▶ [Activity]: Retype, word for word, each line between the lines holding "早在2015年，内置组件大多" and "2015 until 2017](../_img/embedded-builtins/snapshot-size.png)", inclusive, and leave the rest of the data alone.

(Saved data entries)
######

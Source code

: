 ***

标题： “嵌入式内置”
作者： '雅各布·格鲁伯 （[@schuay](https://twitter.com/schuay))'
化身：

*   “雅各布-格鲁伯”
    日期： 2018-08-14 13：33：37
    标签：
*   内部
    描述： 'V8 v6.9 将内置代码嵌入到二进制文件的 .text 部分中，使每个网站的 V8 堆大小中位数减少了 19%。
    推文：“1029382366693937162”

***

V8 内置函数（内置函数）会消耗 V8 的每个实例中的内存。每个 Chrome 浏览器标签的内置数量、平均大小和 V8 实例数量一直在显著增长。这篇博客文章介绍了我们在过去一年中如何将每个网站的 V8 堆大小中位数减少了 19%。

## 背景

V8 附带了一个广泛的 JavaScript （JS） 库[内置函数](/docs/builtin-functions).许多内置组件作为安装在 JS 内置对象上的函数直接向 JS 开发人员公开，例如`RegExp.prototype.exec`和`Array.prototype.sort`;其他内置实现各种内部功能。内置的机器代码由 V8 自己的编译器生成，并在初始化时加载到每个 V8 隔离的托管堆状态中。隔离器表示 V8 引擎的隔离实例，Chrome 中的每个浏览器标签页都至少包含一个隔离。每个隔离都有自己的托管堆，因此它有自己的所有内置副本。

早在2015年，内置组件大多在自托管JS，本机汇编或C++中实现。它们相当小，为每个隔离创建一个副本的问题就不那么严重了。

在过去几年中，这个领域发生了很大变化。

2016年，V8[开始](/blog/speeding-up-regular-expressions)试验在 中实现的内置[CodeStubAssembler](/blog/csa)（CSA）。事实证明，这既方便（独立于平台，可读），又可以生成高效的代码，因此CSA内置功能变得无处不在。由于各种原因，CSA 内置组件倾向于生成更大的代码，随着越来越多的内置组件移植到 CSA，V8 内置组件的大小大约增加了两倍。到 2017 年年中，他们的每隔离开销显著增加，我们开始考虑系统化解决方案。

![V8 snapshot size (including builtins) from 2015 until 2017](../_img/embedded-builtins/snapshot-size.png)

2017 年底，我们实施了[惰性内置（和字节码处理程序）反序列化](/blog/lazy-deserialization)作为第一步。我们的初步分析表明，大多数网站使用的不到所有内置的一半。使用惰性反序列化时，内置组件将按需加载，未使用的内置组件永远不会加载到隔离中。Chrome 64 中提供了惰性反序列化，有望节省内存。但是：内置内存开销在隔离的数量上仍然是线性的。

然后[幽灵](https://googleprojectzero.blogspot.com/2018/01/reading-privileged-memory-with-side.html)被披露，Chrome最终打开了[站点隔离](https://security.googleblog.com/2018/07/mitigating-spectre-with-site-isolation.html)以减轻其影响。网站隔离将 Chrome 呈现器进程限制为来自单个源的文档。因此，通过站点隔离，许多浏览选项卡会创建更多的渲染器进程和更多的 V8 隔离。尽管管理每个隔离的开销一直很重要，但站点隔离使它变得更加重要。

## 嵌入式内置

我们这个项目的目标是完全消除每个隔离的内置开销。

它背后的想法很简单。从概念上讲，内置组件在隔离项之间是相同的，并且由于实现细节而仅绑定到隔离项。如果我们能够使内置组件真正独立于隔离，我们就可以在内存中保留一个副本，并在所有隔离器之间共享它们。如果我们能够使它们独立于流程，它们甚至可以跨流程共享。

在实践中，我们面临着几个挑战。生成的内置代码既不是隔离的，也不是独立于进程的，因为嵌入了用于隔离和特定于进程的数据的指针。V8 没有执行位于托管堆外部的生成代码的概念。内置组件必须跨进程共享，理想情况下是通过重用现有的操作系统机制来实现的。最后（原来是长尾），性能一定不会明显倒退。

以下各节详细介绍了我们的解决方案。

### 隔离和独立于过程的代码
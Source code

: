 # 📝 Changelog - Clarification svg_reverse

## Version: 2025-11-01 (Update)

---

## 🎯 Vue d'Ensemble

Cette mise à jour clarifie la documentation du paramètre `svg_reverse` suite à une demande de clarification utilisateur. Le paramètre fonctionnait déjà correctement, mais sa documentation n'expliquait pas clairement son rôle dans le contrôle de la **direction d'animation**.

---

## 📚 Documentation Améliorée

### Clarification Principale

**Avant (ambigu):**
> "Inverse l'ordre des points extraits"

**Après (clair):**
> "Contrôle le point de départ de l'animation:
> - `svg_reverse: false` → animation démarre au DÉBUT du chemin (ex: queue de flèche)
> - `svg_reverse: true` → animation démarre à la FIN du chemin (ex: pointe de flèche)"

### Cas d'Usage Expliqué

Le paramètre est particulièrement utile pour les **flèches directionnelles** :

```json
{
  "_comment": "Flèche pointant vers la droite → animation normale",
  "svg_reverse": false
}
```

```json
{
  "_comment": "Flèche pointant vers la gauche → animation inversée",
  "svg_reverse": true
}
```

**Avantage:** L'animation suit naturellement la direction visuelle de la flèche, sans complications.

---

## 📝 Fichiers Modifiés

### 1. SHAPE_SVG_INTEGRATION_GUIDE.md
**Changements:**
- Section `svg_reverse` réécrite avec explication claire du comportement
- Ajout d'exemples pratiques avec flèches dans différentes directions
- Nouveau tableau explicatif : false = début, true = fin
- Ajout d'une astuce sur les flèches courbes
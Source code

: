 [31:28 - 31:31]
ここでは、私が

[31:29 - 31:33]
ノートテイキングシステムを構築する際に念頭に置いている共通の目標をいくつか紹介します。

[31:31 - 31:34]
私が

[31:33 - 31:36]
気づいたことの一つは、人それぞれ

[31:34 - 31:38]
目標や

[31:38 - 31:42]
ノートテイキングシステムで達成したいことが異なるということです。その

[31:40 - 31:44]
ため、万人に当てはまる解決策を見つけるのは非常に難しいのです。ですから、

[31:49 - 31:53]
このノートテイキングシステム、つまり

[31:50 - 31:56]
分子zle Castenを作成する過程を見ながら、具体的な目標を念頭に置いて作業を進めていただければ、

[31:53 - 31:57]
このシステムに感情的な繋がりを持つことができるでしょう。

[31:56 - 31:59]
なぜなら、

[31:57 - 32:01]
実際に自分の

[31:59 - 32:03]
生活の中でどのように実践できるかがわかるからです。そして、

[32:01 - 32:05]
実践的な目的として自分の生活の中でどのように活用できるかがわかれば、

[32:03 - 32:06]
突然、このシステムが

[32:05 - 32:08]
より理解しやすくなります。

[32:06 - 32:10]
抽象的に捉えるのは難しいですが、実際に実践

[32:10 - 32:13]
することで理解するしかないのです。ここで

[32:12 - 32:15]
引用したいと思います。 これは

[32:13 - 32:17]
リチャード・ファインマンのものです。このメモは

######

▶ [Solution below]:
早在2015年，内置组件大多在自托管JS，本机汇编或C++中实现。它们相当小，为每个隔离创建一个副本的问题就不那么严重了。

在过去几年中，这个领域发生了很大变化。

2016年，V8[开始](/blog/speeding-up-regular-expressions)试验在 中实现的内置[CodeStubAssembler](/blog/csa)（CSA）。事实证明，这既方便（独立于平台，可读），又可以生成高效的代码，因此CSA内置功能变得无处不在。由于各种原因，CSA 内置组件倾向于生成更大的代码，随着越来越多的内置组件移植到 CSA，V8 内置组件的大小大约增加了两倍。到 2017 年年中，他们的每隔离开销显著增加，我们开始考虑系统化解决方案。

![V8 snapshot size (including builtins) from 2015 until 2017](../_img/embedded-builtins/snapshot-size.png)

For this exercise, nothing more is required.